A multi-institution team co-led by a Cornell University researcher has identified the genetic mechanisms that enable the production of a deadly toxin called Victorin — the causal agent for Victoria blight of oats, a disease that wiped out oat crops in the United States in the 1940s.
Victoria blight is caused by the fungus Cochliobolus victoriae, which produces the Victorin toxin, but until now no one has uncovered the genes and mechanisms involved.
“The oat varieties favoured by farmers in the 1940s were resistant to crown rust disease, but scientists later discovered this was the very trait that made those oat varieties susceptible to Victoria blight because the Victorin toxin was targeting that specific plant protein,” said co-senior author Gillian Turgeon, professor and chair of the Plant Pathology and Plant-Microbe Biology Section of the School of Integrative Plant Science, in Cornell’s College of Agriculture and Life Sciences.

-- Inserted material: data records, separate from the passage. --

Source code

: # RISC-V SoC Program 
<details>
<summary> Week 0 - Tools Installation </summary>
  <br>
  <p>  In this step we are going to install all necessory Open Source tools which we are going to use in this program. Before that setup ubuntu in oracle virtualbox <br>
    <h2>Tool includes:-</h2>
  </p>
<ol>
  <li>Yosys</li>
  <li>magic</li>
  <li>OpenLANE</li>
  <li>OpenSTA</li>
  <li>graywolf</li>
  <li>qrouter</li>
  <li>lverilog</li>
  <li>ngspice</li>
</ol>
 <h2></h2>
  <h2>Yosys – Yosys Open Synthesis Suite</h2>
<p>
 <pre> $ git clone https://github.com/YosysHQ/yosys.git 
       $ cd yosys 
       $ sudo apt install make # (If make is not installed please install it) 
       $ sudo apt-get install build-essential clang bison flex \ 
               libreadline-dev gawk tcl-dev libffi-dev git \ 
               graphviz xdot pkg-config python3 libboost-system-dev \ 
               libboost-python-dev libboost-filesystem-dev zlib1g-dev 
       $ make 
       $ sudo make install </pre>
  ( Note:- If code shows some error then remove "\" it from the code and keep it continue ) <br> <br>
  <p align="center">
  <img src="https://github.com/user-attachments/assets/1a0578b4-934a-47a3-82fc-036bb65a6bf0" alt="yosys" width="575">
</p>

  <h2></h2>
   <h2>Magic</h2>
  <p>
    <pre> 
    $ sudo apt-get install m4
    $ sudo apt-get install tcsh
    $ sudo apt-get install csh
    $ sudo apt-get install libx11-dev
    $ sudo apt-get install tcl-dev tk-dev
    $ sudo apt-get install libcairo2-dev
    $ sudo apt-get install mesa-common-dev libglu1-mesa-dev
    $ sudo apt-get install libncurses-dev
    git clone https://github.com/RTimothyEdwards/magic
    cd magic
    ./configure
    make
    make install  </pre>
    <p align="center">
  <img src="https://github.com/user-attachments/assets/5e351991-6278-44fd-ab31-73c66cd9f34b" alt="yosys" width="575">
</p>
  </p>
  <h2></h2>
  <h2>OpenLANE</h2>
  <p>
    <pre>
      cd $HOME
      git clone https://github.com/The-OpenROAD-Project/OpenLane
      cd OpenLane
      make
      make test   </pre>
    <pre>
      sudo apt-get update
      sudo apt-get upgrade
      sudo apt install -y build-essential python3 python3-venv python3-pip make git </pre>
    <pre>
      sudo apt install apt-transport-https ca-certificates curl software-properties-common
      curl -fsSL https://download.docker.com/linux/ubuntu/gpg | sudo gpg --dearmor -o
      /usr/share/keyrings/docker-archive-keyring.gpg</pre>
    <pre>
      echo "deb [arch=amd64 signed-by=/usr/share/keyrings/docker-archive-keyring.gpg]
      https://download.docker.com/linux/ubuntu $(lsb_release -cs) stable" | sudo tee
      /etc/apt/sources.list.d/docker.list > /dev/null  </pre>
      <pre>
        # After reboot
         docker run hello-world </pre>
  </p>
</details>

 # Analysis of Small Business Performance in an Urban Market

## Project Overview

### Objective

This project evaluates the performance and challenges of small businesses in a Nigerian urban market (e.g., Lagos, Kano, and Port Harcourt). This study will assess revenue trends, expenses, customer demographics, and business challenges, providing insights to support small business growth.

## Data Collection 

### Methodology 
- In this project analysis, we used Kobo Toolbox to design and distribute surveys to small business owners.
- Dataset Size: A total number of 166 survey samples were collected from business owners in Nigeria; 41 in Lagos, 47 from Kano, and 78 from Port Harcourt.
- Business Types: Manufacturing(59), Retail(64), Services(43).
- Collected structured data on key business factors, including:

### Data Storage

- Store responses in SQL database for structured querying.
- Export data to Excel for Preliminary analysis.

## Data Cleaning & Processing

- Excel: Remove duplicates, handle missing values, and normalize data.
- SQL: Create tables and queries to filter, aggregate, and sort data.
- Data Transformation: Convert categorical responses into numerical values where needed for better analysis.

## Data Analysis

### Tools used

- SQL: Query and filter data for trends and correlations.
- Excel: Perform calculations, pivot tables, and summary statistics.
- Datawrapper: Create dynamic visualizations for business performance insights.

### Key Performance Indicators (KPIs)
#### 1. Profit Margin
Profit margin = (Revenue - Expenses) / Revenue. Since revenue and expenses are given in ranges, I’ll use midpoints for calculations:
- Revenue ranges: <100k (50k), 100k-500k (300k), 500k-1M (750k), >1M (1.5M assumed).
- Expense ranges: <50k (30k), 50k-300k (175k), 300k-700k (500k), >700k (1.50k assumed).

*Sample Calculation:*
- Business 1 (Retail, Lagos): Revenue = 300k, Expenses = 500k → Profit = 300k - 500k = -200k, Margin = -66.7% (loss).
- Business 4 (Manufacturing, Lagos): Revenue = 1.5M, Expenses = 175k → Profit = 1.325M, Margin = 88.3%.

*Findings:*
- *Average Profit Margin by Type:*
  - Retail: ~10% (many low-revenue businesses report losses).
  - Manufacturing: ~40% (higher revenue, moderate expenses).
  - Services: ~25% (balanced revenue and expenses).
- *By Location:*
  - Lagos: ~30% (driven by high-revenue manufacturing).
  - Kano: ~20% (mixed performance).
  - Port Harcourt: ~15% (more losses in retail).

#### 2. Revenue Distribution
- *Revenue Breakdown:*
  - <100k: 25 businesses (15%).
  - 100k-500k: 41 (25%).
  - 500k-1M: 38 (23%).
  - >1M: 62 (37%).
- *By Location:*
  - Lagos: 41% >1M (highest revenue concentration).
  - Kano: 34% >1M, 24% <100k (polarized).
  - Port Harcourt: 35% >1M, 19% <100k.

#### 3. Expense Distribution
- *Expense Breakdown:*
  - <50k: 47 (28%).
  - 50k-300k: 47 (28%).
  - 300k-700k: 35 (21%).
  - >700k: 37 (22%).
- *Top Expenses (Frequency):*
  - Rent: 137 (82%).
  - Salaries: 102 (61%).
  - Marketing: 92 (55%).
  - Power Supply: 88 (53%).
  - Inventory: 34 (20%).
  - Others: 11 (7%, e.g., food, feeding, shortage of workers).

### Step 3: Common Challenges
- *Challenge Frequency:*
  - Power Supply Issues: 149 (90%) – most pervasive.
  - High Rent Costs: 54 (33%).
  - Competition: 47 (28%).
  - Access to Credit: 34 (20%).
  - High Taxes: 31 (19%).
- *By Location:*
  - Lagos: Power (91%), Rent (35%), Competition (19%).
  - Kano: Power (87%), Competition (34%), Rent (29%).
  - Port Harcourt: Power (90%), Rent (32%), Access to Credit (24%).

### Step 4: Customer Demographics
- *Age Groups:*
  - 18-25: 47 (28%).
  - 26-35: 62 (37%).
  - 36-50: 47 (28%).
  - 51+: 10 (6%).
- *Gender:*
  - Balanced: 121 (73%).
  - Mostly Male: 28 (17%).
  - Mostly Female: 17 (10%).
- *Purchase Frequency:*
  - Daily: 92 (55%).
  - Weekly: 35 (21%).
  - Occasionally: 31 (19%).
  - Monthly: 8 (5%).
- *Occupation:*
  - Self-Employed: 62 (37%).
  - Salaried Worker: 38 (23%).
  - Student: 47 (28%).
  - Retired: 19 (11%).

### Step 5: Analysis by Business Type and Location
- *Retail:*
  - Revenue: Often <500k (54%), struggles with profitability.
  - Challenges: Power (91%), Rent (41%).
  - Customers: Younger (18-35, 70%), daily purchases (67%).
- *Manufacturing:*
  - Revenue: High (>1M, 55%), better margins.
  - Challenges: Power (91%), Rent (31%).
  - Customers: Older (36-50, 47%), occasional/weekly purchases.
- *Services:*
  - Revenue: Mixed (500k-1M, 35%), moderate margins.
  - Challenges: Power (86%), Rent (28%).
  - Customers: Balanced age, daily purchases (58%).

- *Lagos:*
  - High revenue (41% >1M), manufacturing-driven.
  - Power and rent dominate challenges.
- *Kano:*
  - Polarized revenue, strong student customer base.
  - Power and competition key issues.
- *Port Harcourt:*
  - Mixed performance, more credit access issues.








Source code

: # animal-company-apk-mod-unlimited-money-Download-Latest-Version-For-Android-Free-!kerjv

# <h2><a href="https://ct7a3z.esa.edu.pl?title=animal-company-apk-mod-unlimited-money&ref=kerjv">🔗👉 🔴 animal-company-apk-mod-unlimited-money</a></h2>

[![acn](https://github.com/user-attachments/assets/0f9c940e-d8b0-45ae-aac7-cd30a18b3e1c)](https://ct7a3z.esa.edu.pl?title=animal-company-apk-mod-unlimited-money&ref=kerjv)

“Unearthing the molecules involved in this fungus-plant interaction is fundamental to our understanding of how plants respond to attack by diverse microbes.”
Most fungal toxins are synthesized by large, multi-functional enzymes, and the small peptides created by these enzymes include both toxins and medicines, such as the antibiotic penicillin.
But Turgeon and co-author Heng Chooi, a researcher at the University of Western Australia, discovered the Victorin toxin is actually synthesized directly in the ribosome, which is an organelle in cells that makes most proteins.
These small molecules produced in ribosomes are known as ribosomally synthesized and post-translationally modified peptides, or RiPPs.
This alternate mechanism for producing small peptides like Victorin — coupled with the fact that fungal genomes likely contain many RiPP-associated genes — could lead to the discovery of additional small molecules, including both new toxins and beneficial compounds.
As well, first author Simon Kessler, a doctoral student at the University of Western Australia, confirmed the enzymatic function of several Victorin genes, including a novel enzyme that converts the Victorin peptide to its active form.
Surprisingly, the research team found that the Victorin genes encoding these enzymes are scattered across repetitive regions in the pathogen genome — a stark contrast to genes for most known small molecules, which are typically found in compact clusters on the fungal chromosomes.